Spot each line in the data below containing "this" and copy it.
Start of MATERIAL SHOWN
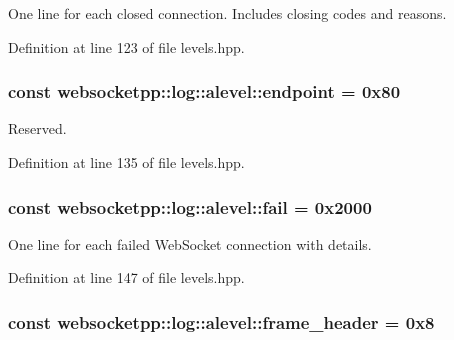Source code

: One line for each closed connection. Includes closing codes and reasons. 



Definition at line 123 of file levels.\+hpp.

\hypertarget{structwebsocketpp_1_1log_1_1alevel_ad35433a6b8793f2bd1f5595386a09c73}{}
\subsubsection[{endpoint}]{ const websocketpp\+::log\+::alevel\+::endpoint = 0x80\hspace{0.3cm}{\ttfamily [static]}}\label{structwebsocketpp_1_1log_1_1alevel_ad35433a6b8793f2bd1f5595386a09c73}


Reserved. 



Definition at line 135 of file levels.\+hpp.

\hypertarget{structwebsocketpp_1_1log_1_1alevel_a2e485329910f92f8f6356cf27bafd4a2}{}
\subsubsection[{fail}]{ const websocketpp\+::log\+::alevel\+::fail = 0x2000\hspace{0.3cm}{\ttfamily [static]}}\label{structwebsocketpp_1_1log_1_1alevel_a2e485329910f92f8f6356cf27bafd4a2}


One line for each failed Web\+Socket connection with details. 



Definition at line 147 of file levels.\+hpp.

\hypertarget{structwebsocketpp_1_1log_1_1alevel_ac25fc7cb5fc229abb6fc893f16ffb678}{}
\subsubsection[{frame\+\_\+header}]{ const websocketpp\+::log\+::alevel\+::frame\+\_\+header = 0x8\hspace{0.3cm}{\ttfamily [static]}}\label{structwebsocketpp_1_1log_1_1alevel_ac25fc7cb5fc229abb6fc893f16ffb678}


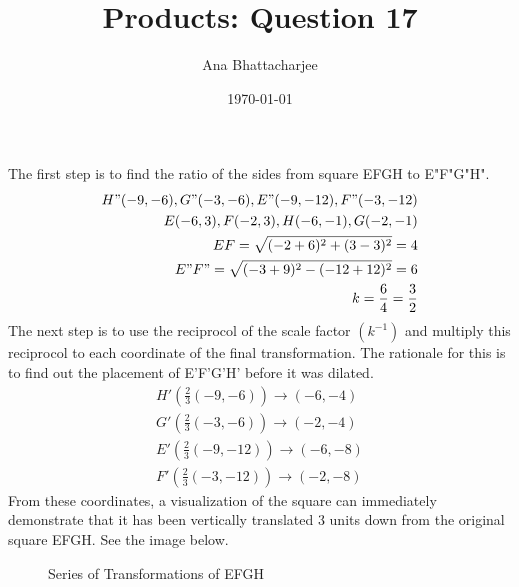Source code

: \documentclass{article}
\begin{document}
\title{Products: Question 17}
\author{Ana Bhattacharjee}
\date{\today}
\maketitle{}

\begin{center}
The first step is to find the ratio of the sides from square EFGH to E"F"G"H".
\begin{align}
H" (-9, -6), G" (-3, -6), E" (-9, -12), F" (-3, -12) \\
E (-6, 3), F (-2, 3), H (-6, -1), G (-2, -1) \\
EF = \sqrt{(-2 + 6)^2 + (3 - 3)^2} = 4 \\
E"F" = \sqrt{(-3 + 9)^2 - (-12 + 12)^2} = 6 \\
k = \frac{6}{4} = \frac{3}{2} \\
\end{align}
The next step is to use the reciprocol of the scale factor $(k^{-1})$ and multiply this reciprocol to each coordinate of the final transformation. The rationale for this is to find out the placement of E'F'G'H' before it was dilated.
\begin{align}
H' (\frac{2}{3}(-9, -6)) \rightarrow (-6, -4) \\
G' (\frac{2}{3}(-3, -6)) \rightarrow (-2, -4 ) \\
E' (\frac{2}{3}(-9, -12)) \rightarrow (-6, -8) \\
F' (\frac{2}{3}(-3, -12)) \rightarrow (-2, -8)
\end{align}
From these coordinates, a visualization of the square can immediately demonstrate that it has been vertically translated 3 units down from the original square EFGH. See the image below.
\begin{figure}[!htbp]
  \caption{Series of Transformations of EFGH}
\end{figure}
\end{center}
\end{document}

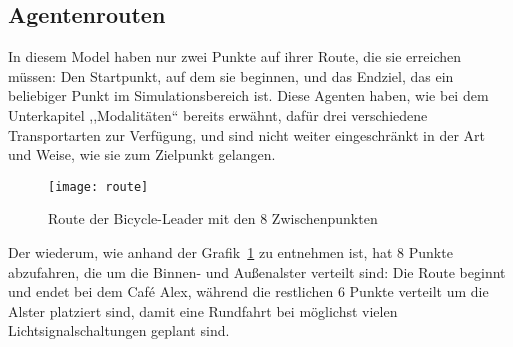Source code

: %

\subsection{Agentenrouten}\label{subsec:routs}

In diesem Model haben  nur zwei Punkte auf ihrer Route, die sie erreichen müssen: Den Startpunkt, auf dem sie beginnen, und das Endziel, das ein beliebiger Punkt im Simulationsbereich ist.
Diese Agenten haben, wie bei dem Unterkapitel ,,Modalitäten`` bereits erwähnt, dafür drei verschiedene Transportarten zur Verfügung, und sind nicht weiter eingeschränkt in der Art und Weise, wie sie zum Zielpunkt gelangen.

\begin{figure}[h]
    \centering
    \texttt{[image: route]}
    \caption{Route der Bicycle-Leader mit den 8 Zwischenpunkten}
    \label{fig:bicycleleader-route}
\end{figure}

Der  wiederum, wie anhand der Grafik~\ref{fig:bicycleleader-route} zu entnehmen ist, hat 8 Punkte abzufahren, die um die Binnen- und Außenalster verteilt sind:
Die Route beginnt und endet bei dem Café Alex, während die restlichen 6 Punkte verteilt um die Alster platziert sind, damit eine Rundfahrt bei möglichst vielen Lichtsignalschaltungen geplant sind.

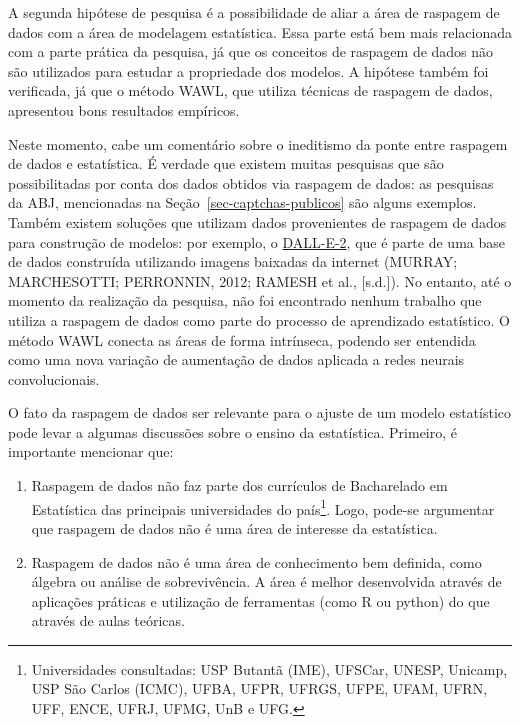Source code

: \documentclass[12pt,twoside,brazilian]{book}
\providecommand{\tightlist}{%
  \setlength{\itemsep}{0pt}\setlength{\parskip}{0pt}}
\begin{document}
A segunda hipótese de pesquisa é a possibilidade de aliar a área de
raspagem de dados com a área de modelagem estatística. Essa parte está
bem mais relacionada com a parte prática da pesquisa, já que os
conceitos de raspagem de dados não são utilizados para estudar a
propriedade dos modelos. A hipótese também foi verificada, já que o
método WAWL, que utiliza técnicas de raspagem de dados, apresentou bons
resultados empíricos.

Neste momento, cabe um comentário sobre o ineditismo da ponte entre
raspagem de dados e estatística. É verdade que existem muitas pesquisas
que são possibilitadas por conta dos dados obtidos via raspagem de
dados: as pesquisas da ABJ, mencionadas na
Seção~\ref{sec-captchas-publicos} são alguns exemplos. Também existem
soluções que utilizam dados provenientes de raspagem de dados para
construção de modelos: por exemplo, o
\href{https://openai.com/dall-e-2/}{DALL-E-2}, que é parte de uma base
de dados construída utilizando imagens baixadas da internet (MURRAY;
MARCHESOTTI; PERRONNIN, 2012; RAMESH et al., {[}s.d.{]}). No entanto,
até o momento da realização da pesquisa, não foi encontrado nenhum
trabalho que utiliza a raspagem de dados como parte do processo de
aprendizado estatístico. O método WAWL conecta as áreas de forma
intrínseca, podendo ser entendida como uma nova variação de aumentação
de dados aplicada a redes neurais convolucionais.

O fato da raspagem de dados ser relevante para o ajuste de um modelo
estatístico pode levar a algumas discussões sobre o ensino da
estatística. Primeiro, é importante mencionar que:

\begin{enumerate}
\def\labelenumi{\arabic{enumi}.}
\tightlist
\item
  Raspagem de dados não faz parte dos currículos de Bacharelado em
  Estatística das principais universidades do país\footnote{Universidades
    consultadas: USP Butantã (IME), UFSCar, UNESP, Unicamp, USP São
    Carlos (ICMC), UFBA, UFPR, UFRGS, UFPE, UFAM, UFRN, UFF, ENCE, UFRJ,
    UFMG, UnB e UFG.}. Logo, pode-se argumentar que raspagem de dados
  não é uma área de interesse da estatística.
\item
  Raspagem de dados não é uma área de conhecimento bem definida, como
  álgebra ou análise de sobrevivência. A área é melhor desenvolvida
  através de aplicações práticas e utilização de ferramentas (como R ou
  python) do que através de aulas teóricas.
\end{enumerate}
\end{document}

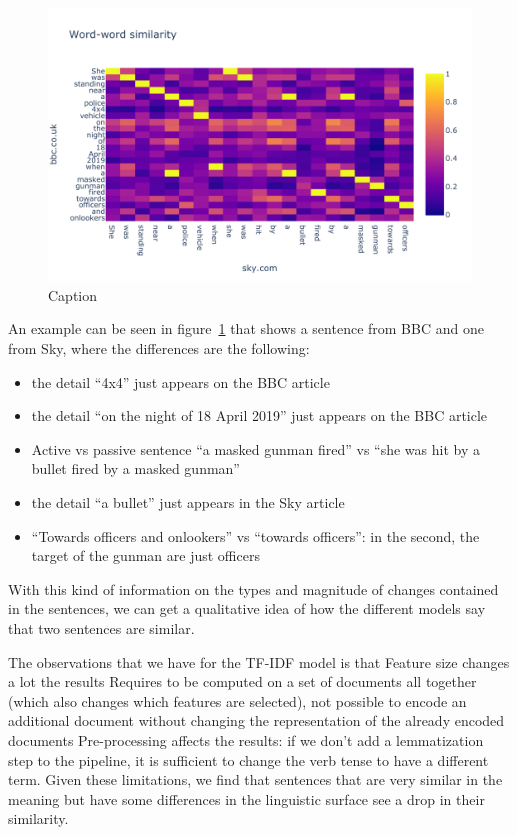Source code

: \begin{figure}[!htb]
    \centering
    \includegraphics[width=\linewidth]{figures/lyra.pdf}
    \caption{Caption}
    \label{fig:lyra}
\end{figure}

An example can be seen in figure~\ref{fig:lyra} that shows a sentence from BBC and one from Sky, where the differences are the following:

\begin{itemize}
    \item the detail ``4x4'' just appears on the BBC article
    \item the detail ``on the night of 18 April 2019'' just appears on the BBC article
    \item Active vs passive sentence ``a masked gunman fired'' vs ``she was hit by a bullet fired by a masked gunman''
    \item the detail ``a bullet'' just appears in the Sky article
    \item ``Towards officers and onlookers'' vs ``towards officers'': in the second, the target of the gunman are just officers
\end{itemize}

With this kind of information on the types and magnitude of changes contained in the sentences, we can get a qualitative idea of how the different models say that two sentences are similar.


The observations that we have for the TF-IDF model is that
Feature size changes a lot the results
Requires to be computed on a set of documents all together (which also changes which features are selected), not possible to encode an additional document without changing the representation of the already encoded documents
Pre-processing affects the results: if we don’t add a lemmatization step to the pipeline, it is sufficient to change the verb tense to have a different term.
Given these limitations, we find that sentences that are very similar in the meaning but have some differences in the linguistic surface see a drop in their similarity.


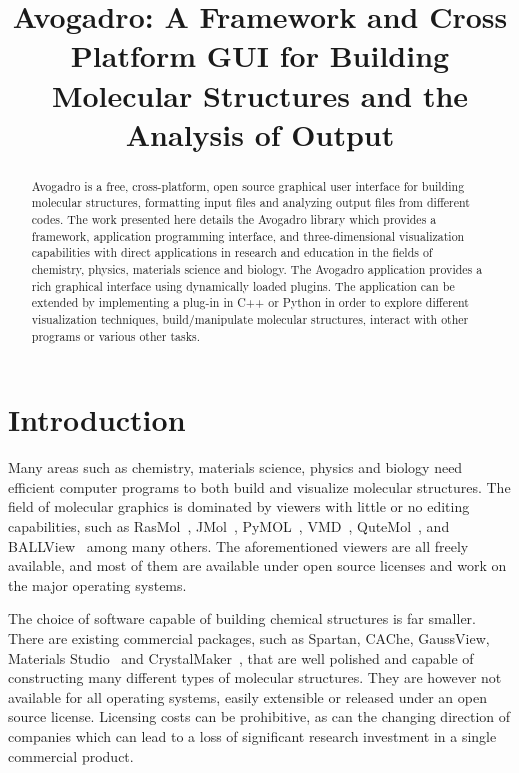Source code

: \documentclass{article}
\title{Avogadro: A Framework and Cross Platform GUI for Building Molecular Structures and the Analysis of Output}
\begin{document}
\maketitle

\begin{abstract}

Avogadro is a free, cross-platform, open source graphical user interface for building molecular structures, formatting input files and analyzing output files from different codes. The work presented here details the Avogadro library which provides a framework, application programming interface, and three-dimensional visualization capabilities with direct applications in research and education in the fields of chemistry, physics, materials science and biology. The Avogadro application provides a rich graphical interface using dynamically loaded plugins. The application can be extended by implementing a plug-in in C++ or Python in order to explore different visualization techniques, build/manipulate molecular structures, interact with other programs or various other tasks.

\end{abstract}

\section{Introduction}

Many areas such as chemistry, materials science, physics and biology need efficient computer programs to both build and visualize molecular structures. The field of molecular graphics is dominated by viewers with little or no editing capabilities, such as RasMol~\cite{RasMol}, JMol~\cite{JMol}, PyMOL~\cite{PyMOL}, VMD~\cite{VMD}, QuteMol~\cite{QuteMol}, and BALLView~\cite{BALLView} among many others. The aforementioned viewers are all freely available, and most of them are available under open source licenses and work on the major operating systems.

The choice of software capable of building chemical structures is far smaller. There are existing commercial packages, such as Spartan, CAChe, GaussView, Materials Studio~\cite{Accelrys} and CrystalMaker~\cite{CrystalMaker}, that are well polished and capable of constructing many different types of molecular structures. They are however not available for all operating systems, easily extensible or released under an open source license. Licensing costs can be prohibitive, as can the changing direction of companies which can lead to a loss of significant research investment in a single commercial product.
\end{document}
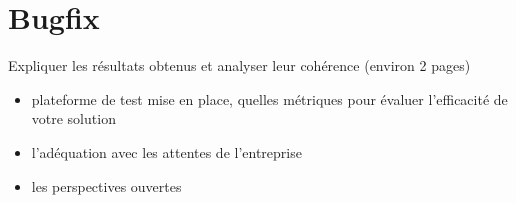 
\section{Bugfix}

Expliquer les résultats obtenus et analyser leur cohérence (environ 2 pages)
\begin{itemize}
	\item plateforme de test mise en place, quelles métriques pour évaluer l’efficacité de votre solution
	\item l'adéquation avec les attentes de l’entreprise
	\item les perspectives ouvertes

\end{itemize}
End of MATERIAL SHOWN
WRITTEN RESPONSE -
The next step is to use the reciprocol of the scale factor $(k^{-1})$ and multiply this reciprocol to each coordinate of the final transformation. The rationale for this is to find out the placement of E'F'G'H' before it was dilated.
With this kind of information on the types and magnitude of changes contained in the sentences, we can get a qualitative idea of how the different models say that two sentences are similar.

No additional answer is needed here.